Thirty-six male Sprague-Dawley rats were divided into six experimental groups combining three diets with different NaCl content (normal, 0.4%; low, 0.04%; or high, 4.0%), and bilateral renal denervation or sham denervation. After 7 days of dietary treatment, all rats were sacrificed and plasma renin activity (PRA) measured. The nNOS and renin messenger RNA (mRNA) levels in the renal cortex were determined by semiquantitative polymerase chain reaction.

RESULTS

PRA was higher in animals with low sodium diet compared with those with standard diet, while it was lower in animals with high sodium diet. Renal denervation decreased PRA in normal and low sodium groups, while it did not alter the PRA values in the high sodium group.

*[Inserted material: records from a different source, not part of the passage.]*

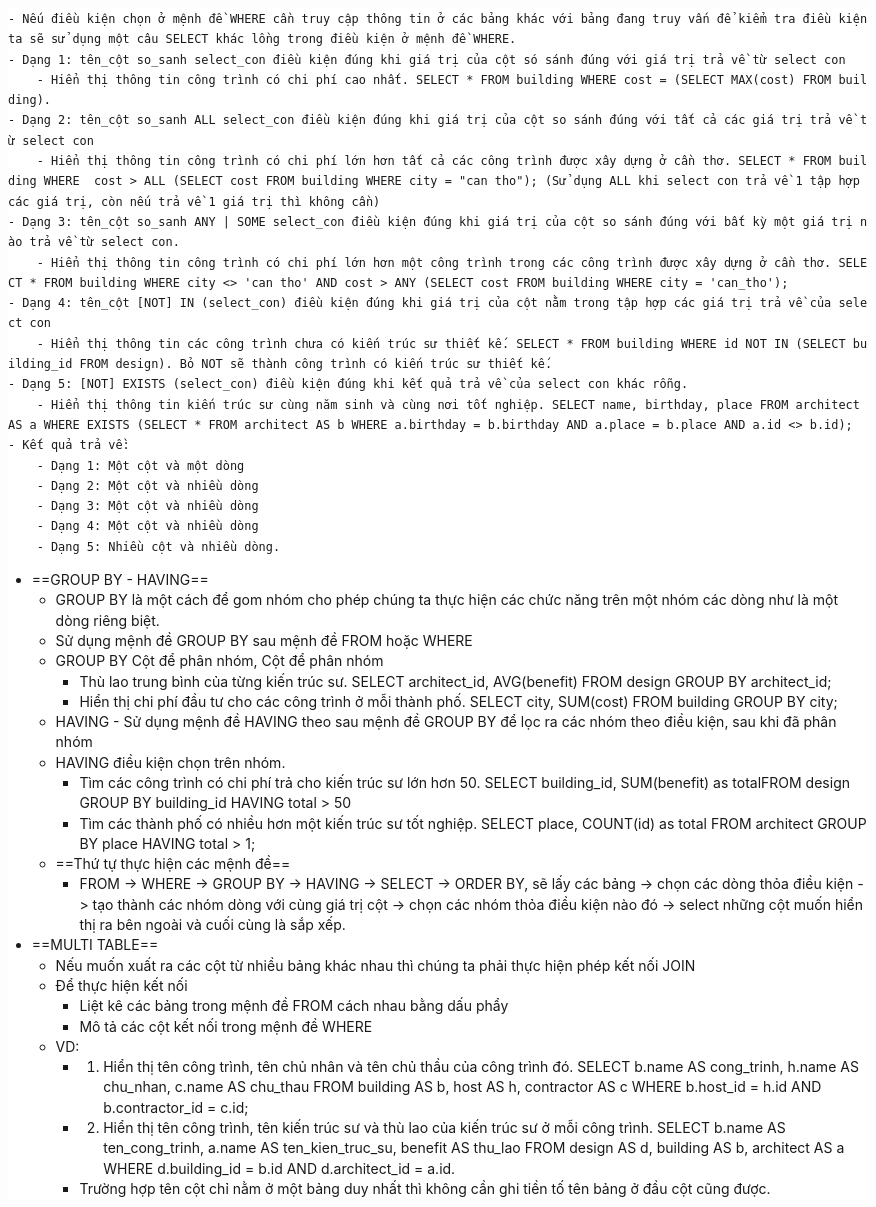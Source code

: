 	- Nếu điều kiện chọn ở mệnh đề WHERE cần truy cập thông tin ở các bảng khác với bảng đang truy vấn để kiểm tra điều kiện ta sẽ sử dụng một câu SELECT khác lồng trong điều kiện ở mệnh đề WHERE.
	- Dạng 1: tên_cột so_sanh select_con điều kiện đúng khi giá trị của cột só sánh đúng với giá trị trả về từ select con
		- Hiển thị thông tin công trình có chi phí cao nhất. SELECT * FROM building WHERE cost = (SELECT MAX(cost) FROM building).
	- Dạng 2: tên_cột so_sanh ALL select_con điều kiện đúng khi giá trị của cột so sánh đúng với tất cả các giá trị trả về từ select con
		- Hiển thị thông tin công trình có chi phí lớn hơn tất cả các công trình được xây dựng ở cần thơ. SELECT * FROM building WHERE  cost > ALL (SELECT cost FROM building WHERE city = "can tho"); (Sử dụng ALL khi select con trả về 1 tập hợp các giá trị, còn nếu trả về 1 giá trị thì không cần)
	- Dạng 3: tên_cột so_sanh ANY | SOME select_con điều kiện đúng khi giá trị của cột so sánh đúng với bất kỳ một giá trị nào trả về từ select con.
		- Hiển thị thông tin công trình có chi phí lớn hơn một công trình trong các công trình được xây dựng ở cần thơ. SELECT * FROM building WHERE city <> 'can tho' AND cost > ANY (SELECT cost FROM building WHERE city = 'can_tho'); 
	- Dạng 4: tên_cột [NOT] IN (select_con) điều kiện đúng khi giá trị của cột nằm trong tập hợp các giá trị trả về của select con
		- Hiển thị thông tin các công trình chưa có kiến trúc sư thiết kế. SELECT * FROM building WHERE id NOT IN (SELECT building_id FROM design). Bỏ NOT sẽ thành công trình có kiến trúc sư thiết kế.
	- Dạng 5: [NOT] EXISTS (select_con) điều kiện đúng khi kết quả trả về của select con khác rỗng.
		- Hiển thị thông tin kiến trúc sư cùng năm sinh và cùng nơi tốt nghiệp. SELECT name, birthday, place FROM architect AS a WHERE EXISTS (SELECT * FROM architect AS b WHERE a.birthday = b.birthday AND a.place = b.place AND a.id <> b.id);
	- Kết quả trả về:
		- Dạng 1: Một cột và một dòng
		- Dạng 2: Một cột và nhiều dòng
		- Dạng 3: Một cột và nhiều dòng
		- Dạng 4: Một cột và nhiều dòng
		- Dạng 5: Nhiều cột và nhiều dòng.
- ==GROUP BY - HAVING==
	- GROUP BY là một cách để gom nhóm cho phép chúng ta thực hiện các chức năng trên một nhóm các dòng như là một dòng riêng biệt. 
	- Sử dụng mệnh đề GROUP BY sau mệnh đề FROM hoặc WHERE
	- GROUP BY Cột để phân nhóm, Cột để phân nhóm 
		- Thù lao trung bình của từng kiến trúc sư. SELECT architect_id, AVG(benefit) FROM design GROUP BY architect_id;
		- Hiển thị chi phí đầu tư cho các công trình ở mỗi thành phố. SELECT city, SUM(cost) FROM building GROUP BY city;
	- HAVING - Sử dụng mệnh đề HAVING theo sau mệnh đề GROUP BY để lọc ra các nhóm theo điều kiện, sau khi đã phân nhóm
	- HAVING điều kiện chọn trên nhóm.
		- Tìm các công trình có chi phí trả cho kiến trúc sư lớn hơn 50. SELECT building_id, SUM(benefit) as totalFROM design GROUP BY building_id HAVING total > 50
		- Tìm các thành phố có nhiều hơn một kiến trúc sư tốt nghiệp. SELECT place, COUNT(id) as total FROM architect GROUP BY place HAVING total > 1;
	- ==Thứ tự thực hiện các mệnh đề==
		- FROM -> WHERE -> GROUP BY -> HAVING -> SELECT -> ORDER BY, sẽ lấy các bảng -> chọn các dòng thỏa điều kiện -> tạo thành các nhóm dòng với cùng giá trị cột -> chọn các nhóm thỏa điều kiện nào đó -> select những cột muốn hiển thị ra bên ngoài và cuối cùng là sắp xếp.
- ==MULTI TABLE==
	- Nếu muốn xuất ra các cột từ nhiều bảng khác nhau thì chúng ta phải thực hiện phép kết nối JOIN
	- Để thực hiện kết nối
		- Liệt kê các bảng trong mệnh đề FROM cách nhau bằng dấu phẩy
		- Mô tả các cột kết nối trong mệnh đề WHERE
	- VD:
		- 1. Hiển thị tên công trình, tên chủ nhân và tên chủ thầu của công trình đó. SELECT b.name AS cong_trinh, h.name AS chu_nhan, c.name AS chu_thau FROM building AS b, host AS h, contractor AS c WHERE b.host_id = h.id AND b.contractor_id = c.id;
		- 2. Hiển thị tên công trình, tên kiến trúc sư và thù lao của kiến trúc sư ở mỗi công trình. SELECT b.name AS ten_cong_trinh, a.name AS ten_kien_truc_su, benefit AS thu_lao FROM design AS d, building AS b, architect AS a WHERE d.building_id = b.id AND d.architect_id = a.id.
		- Trường hợp tên cột chỉ nằm ở một bảng duy nhất thì không cần ghi tiền tố tên bảng ở đầu cột cũng được.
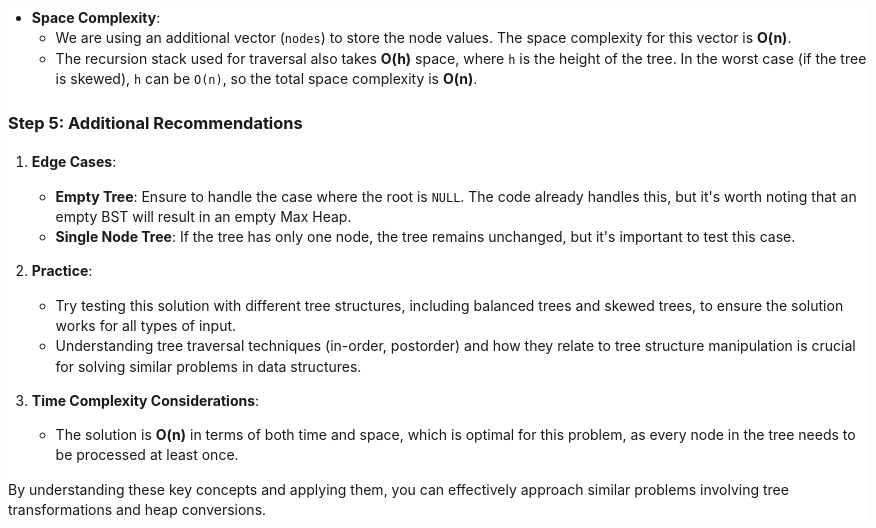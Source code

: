 - **Space Complexity**:
  - We are using an additional vector (`nodes`) to store the node values. The space complexity for this vector is **O(n)**.
  - The recursion stack used for traversal also takes **O(h)** space, where `h` is the height of the tree. In the worst case (if the tree is skewed), `h` can be `O(n)`, so the total space complexity is **O(n)**.

### Step 5: Additional Recommendations

1. **Edge Cases**:
   - **Empty Tree**: Ensure to handle the case where the root is `NULL`. The code already handles this, but it's worth noting that an empty BST will result in an empty Max Heap.
   - **Single Node Tree**: If the tree has only one node, the tree remains unchanged, but it's important to test this case.

2. **Practice**:
   - Try testing this solution with different tree structures, including balanced trees and skewed trees, to ensure the solution works for all types of input.
   - Understanding tree traversal techniques (in-order, postorder) and how they relate to tree structure manipulation is crucial for solving similar problems in data structures.

3. **Time Complexity Considerations**:
   - The solution is **O(n)** in terms of both time and space, which is optimal for this problem, as every node in the tree needs to be processed at least once.

By understanding these key concepts and applying them, you can effectively approach similar problems involving tree transformations and heap conversions.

The nNOS gene expression significantly increased in rats fed with the low sodium diet compared with the standard diet group, and it significantly decreased in rats with the high sodium diet. Renal denervation significantly reduced nNOS mRNA levels in rats receiving the low sodium diet, but did not significantly influence nNOS mRNA in normal and high sodium groups. Renin mRNA was influenced by diets and denervation in a parallel way to nNOS mRNA.

CONCLUSION

The renal nerves mediate the increase of renin and nNOS mRNA during sodium restriction, while the suppression of nNOS and renin gene expression during a sodium load is independent of the presence of the renal nerves. The parallel changes in renin and nNOS mRNA during different sodium intakes suggest that nNOS can be part of the complex, and still largely unclarified, macula densa mechanism of renin regulation.